(Data excerpts)
::::
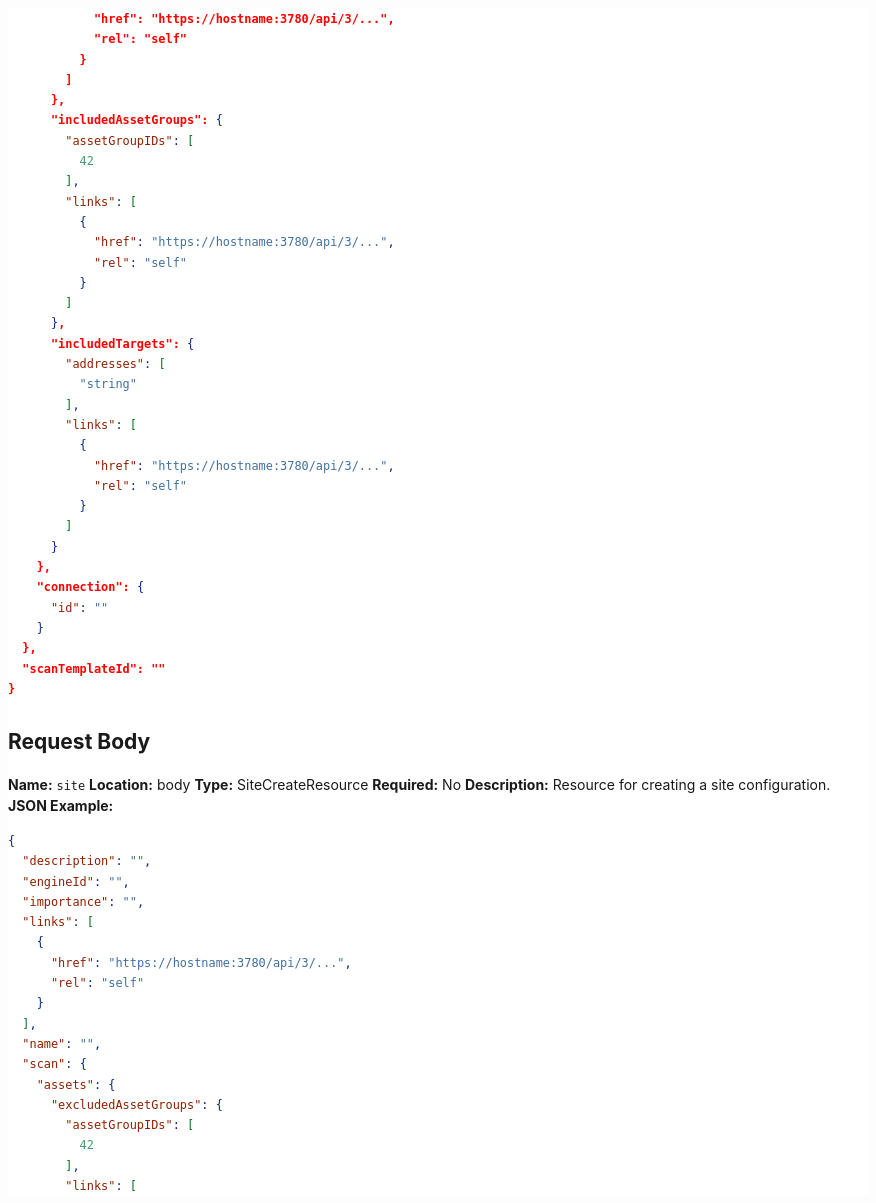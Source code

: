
 ```json
            "href": "https://hostname:3780/api/3/...",
            "rel": "self"
          }
        ]
      },
      "includedAssetGroups": {
        "assetGroupIDs": [
          42
        ],
        "links": [
          {
            "href": "https://hostname:3780/api/3/...",
            "rel": "self"
          }
        ]
      },
      "includedTargets": {
        "addresses": [
          "string"
        ],
        "links": [
          {
            "href": "https://hostname:3780/api/3/...",
            "rel": "self"
          }
        ]
      }
    },
    "connection": {
      "id": ""
    }
  },
  "scanTemplateId": ""
}
```

## Request Body
**Name:** `site`
**Location:** body
**Type:** SiteCreateResource
**Required:** No
**Description:** Resource for creating a site configuration.
**JSON Example:**
```json
{
  "description": "",
  "engineId": "",
  "importance": "",
  "links": [
    {
      "href": "https://hostname:3780/api/3/...",
      "rel": "self"
    }
  ],
  "name": "",
  "scan": {
    "assets": {
      "excludedAssetGroups": {
        "assetGroupIDs": [
          42
        ],
        "links": [
```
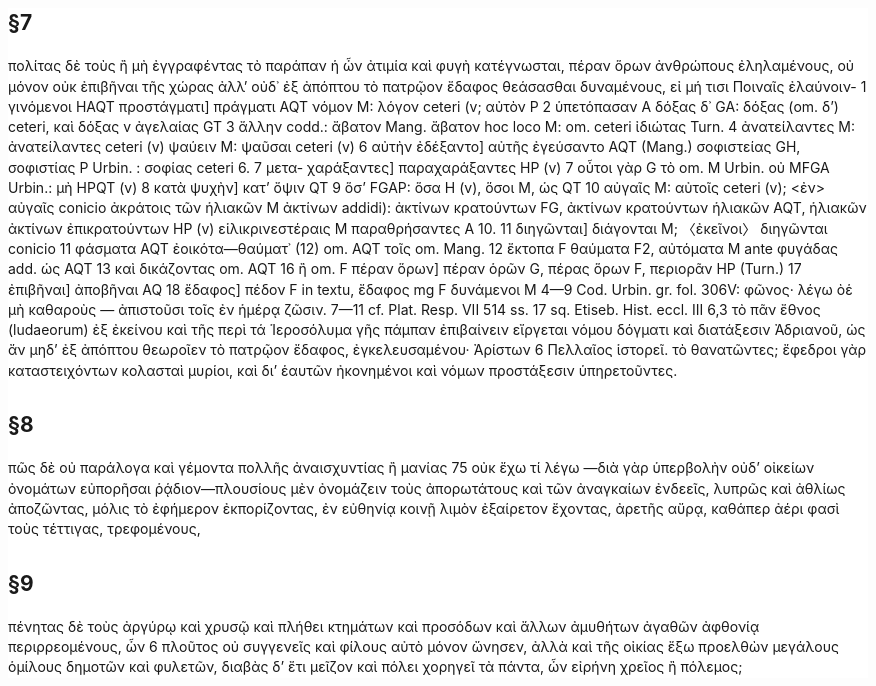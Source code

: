 ## §7  

<p>πολίτας δὲ τοὺς ἢ μὴ ἐγγραφέντας <lb n="15"/>
τὸ παράπαν ἡ ὧν ἀτιμία καὶ φυγὴ κατέγνωσται, πέραν ὅρων ἀνθρώπους
ἐληλαμένους, οὐ μόνον οὐκ ἐπιβῆναι τῆς χώρας ἀλλ’ οὐδ᾿ ἐξ ἀπόπτου τὸ
πατρῷον ἔδαφος θεάσασθαι δυναμένους, εἰ μή τισι Ποιναῖς ἐλαύνοιν-
<note type="footnote">1 γινόμενοι HAQT προστάγματι] πράγματι AQT νόμον M: λόγον ceteri (v;
αὐτὸν P 2 ὑπετόπασαν Α δόξας δ᾿ GA: δόξας (om. δ’) ceteri, καὶ
δόξας v ἀγελαίας GT 3 ἄλλην codd.: ἄβατον Mang. ἄβατον
hoc loco M: om. ceteri ἰδιώτας Turn. 4 ἀνατείλαντες M: ἀνατείλαντες
ceteri (v) ψαύειν M: ψαῦσαι ceteri (v) 6 αὐτὴν ἐδέξαντο] αὐτῆς ἐγεύσαντο
AQT (Mang.) σοφιστείας GH, σοφιστίας P Urbin. : σοφίας ceteri 6. 7 μετα-
χαράξαντες] παραχαράξαντες HP (v) 7 οὗτοι γὰρ G τὸ om. M Urbin.
οὐ MFGA Urbin.: μὴ HPQT (v) 8 κατὰ ψυχὴν] κατ’ ὄψιν QT 9 ὅσ’ FGAP: ὅσα
Η (v), ὅσοι M, ὡς QT 10 αὐγαῖς M: αὐτοῖς ceteri (v); &lt;ἐν&gt; αὐγαῖς conicio
ἀκράτοις τῶν ἡλιακῶν M ἀκτίνων addidi): ἀκτίνων κρατούντων FG, ἀκτίνων κρατούντων
ἡλιακῶν AQT, ἡλιακῶν ἀκτίνων ἐπικρατούντων HP (v) εἱλικρινεστέραις M
παραθρήσαντες A 10. 11 διηγῶνται] διάγονται M; 〈ἐκεῖνοι〉 διηγῶνται conicio
11 φάσματα AQT ἐοικότα—θαύματ᾿ (12) om. AQT τοῖς om. Mang.
12 ἔκτοπα F θαύματα F2, αὐτόματα M ante φυγάδας add. ὡς AQT
13 καὶ δικάζοντας om. AQT 16 ἢ om. F πέραν ὅρων] πέραν ὁρῶν G,
πέρας ὅρων F, περιορᾶν HP (Turn.) 17 ἐπιβῆναι] ἀποβῆναι AQ 18 ἔδαφος]
πέδον F in textu, ἔδαφος mg F δυνάμενοι M</note>
<note type="footnote">4—9 Cod. Urbin. gr. fol. 306V: φῶνος· λέγω ὸἑ μὴ καθαροὺς — ἀπιστοῦσι τοῖς ἐν
ἡμέρᾳ ζῶσιν. 7—11 cf. Plat. Resp. VII 514 ss. 17 sq. Etiseb. Hist.
eccl. III 6,3 τὸ πᾶν ἔθνος (ludaeorum) ἐξ ἐκείνου καὶ τῆς περὶ τά Ἱεροσόλυμα γῆς πάμπαν
ἐπιβαίνειν εἴργεται νόμου δόγματι καὶ διατάξεσιν Ἀδριανοῦ, ὡς ἄν μηδ’ ἐξ ἀπόπτου θεωροῖεν
τὸ πατρῷον ἔδαφος, ἐγκελευσαμένου· Ἀρίστων 6 Πελλαῖος ἱστορεῖ.</note>

<pb n="3"/>
τὸ θανατῶντες; ἔφεδροι γὰρ καταστειχόντων κολασταὶ μυρίοι, καὶ δι’
ἑαυτῶν ἠκονημένοι καὶ νόμων προστάξεσιν ὑπηρετοῦντες. </p>  

## §8  

<p><milestone unit="altref" n="2"/> πῶς δὲ οὐ παράλογα καὶ γέμοντα πολλῆς ἀναισχυντίας ἢ μανίας 75 οὐκ ἔχω τί λέγω
—διὰ γὰρ ὑπερβολὴν οὐδ’ οἰκείων ὀνομάτων εὐπορῆσαι ῥᾴδιον—πλουσίους
<lb n="5"/> μὲν ὀνομάζειν τοὺς ἀπορωτάτους καὶ τῶν ἀναγκαίων ἐνδεεῖς, λυπρῶς
καὶ ἀθλίως ἀποζῶντας, μόλις τὸ ἐφήμερον ἐκπορίζοντας, ἐν εὐθηνίᾳ
κοινῇ λιμὸν ἐξαίρετον ἔχοντας, ἀρετῆς αὔρᾳ, καθάπερ ἀέρι φασὶ τοὺς
τέττιγας, τρεφομένους,</p>  

## §9  

<p>πένητας δὲ τοὺς ἀργύρῳ καὶ χρυσῷ καὶ πλήθει κτημάτων καὶ προσόδων καὶ ἄλλων ἀμυθήτων ἀγαθῶν ἀφθονίᾳ περιρρεομένους,
<lb n="10"/> ὧν 6 πλοῦτος οὐ συγγενεῖς καὶ φίλους αὐτὸ μόνον ὤνησεν, ἀλλὰ καὶ τῆς
οἰκίας ἔξω προελθὼν μεγάλους ὁμίλους δημοτῶν καὶ φυλετῶν, διαβὰς δ’
ἔτι μεῖζον καὶ πόλει χορηγεῖ τὰ πάντα, ὧν εἰρήνη χρεῖος ἢ πόλεμος;
</p>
::::
▶ **Problem**:
Verbatim copy, pictures excluded: output the lines from the first line of the records above through the line containing "hoc loco M: om.".

▶ **Solved problem**:
Source code

:
 ```json
            "href": "https://hostname:3780/api/3/...",
            "rel": "self"
          }
        ]
      },
      "includedAssetGroups": {
        "assetGroupIDs": [
          42
        ],
        "links": [
          {
            "href": "https://hostname:3780/api/3/...",
            "rel": "self"
          }
        ]
      },
      "includedTargets": {
        "addresses": [
          "string"
        ],
        "links": [
          {
            "href": "https://hostname:3780/api/3/...",
            "rel": "self"
          }
        ]
      }
    },
    "connection": {
      "id": ""
    }
  },
  "scanTemplateId": ""
}
```

## Request Body
**Name:** `site`
**Location:** body
**Type:** SiteCreateResource
**Required:** No
**Description:** Resource for creating a site configuration.
**JSON Example:**
```json
{
  "description": "",
  "engineId": "",
  "importance": "",
  "links": [
    {
      "href": "https://hostname:3780/api/3/...",
      "rel": "self"
    }
  ],
  "name": "",
  "scan": {
    "assets": {
      "excludedAssetGroups": {
        "assetGroupIDs": [
          42
        ],
        "links": [
```
Source code

: ## §7  

<p>πολίτας δὲ τοὺς ἢ μὴ ἐγγραφέντας <lb n="15"/>
τὸ παράπαν ἡ ὧν ἀτιμία καὶ φυγὴ κατέγνωσται, πέραν ὅρων ἀνθρώπους
ἐληλαμένους, οὐ μόνον οὐκ ἐπιβῆναι τῆς χώρας ἀλλ’ οὐδ᾿ ἐξ ἀπόπτου τὸ
πατρῷον ἔδαφος θεάσασθαι δυναμένους, εἰ μή τισι Ποιναῖς ἐλαύνοιν-
<note type="footnote">1 γινόμενοι HAQT προστάγματι] πράγματι AQT νόμον M: λόγον ceteri (v;
αὐτὸν P 2 ὑπετόπασαν Α δόξας δ᾿ GA: δόξας (om. δ’) ceteri, καὶ
δόξας v ἀγελαίας GT 3 ἄλλην codd.: ἄβατον Mang. ἄβατον
hoc loco M: om. ceteri ἰδιώτας Turn. 4 ἀνατείλαντες M: ἀνατείλαντες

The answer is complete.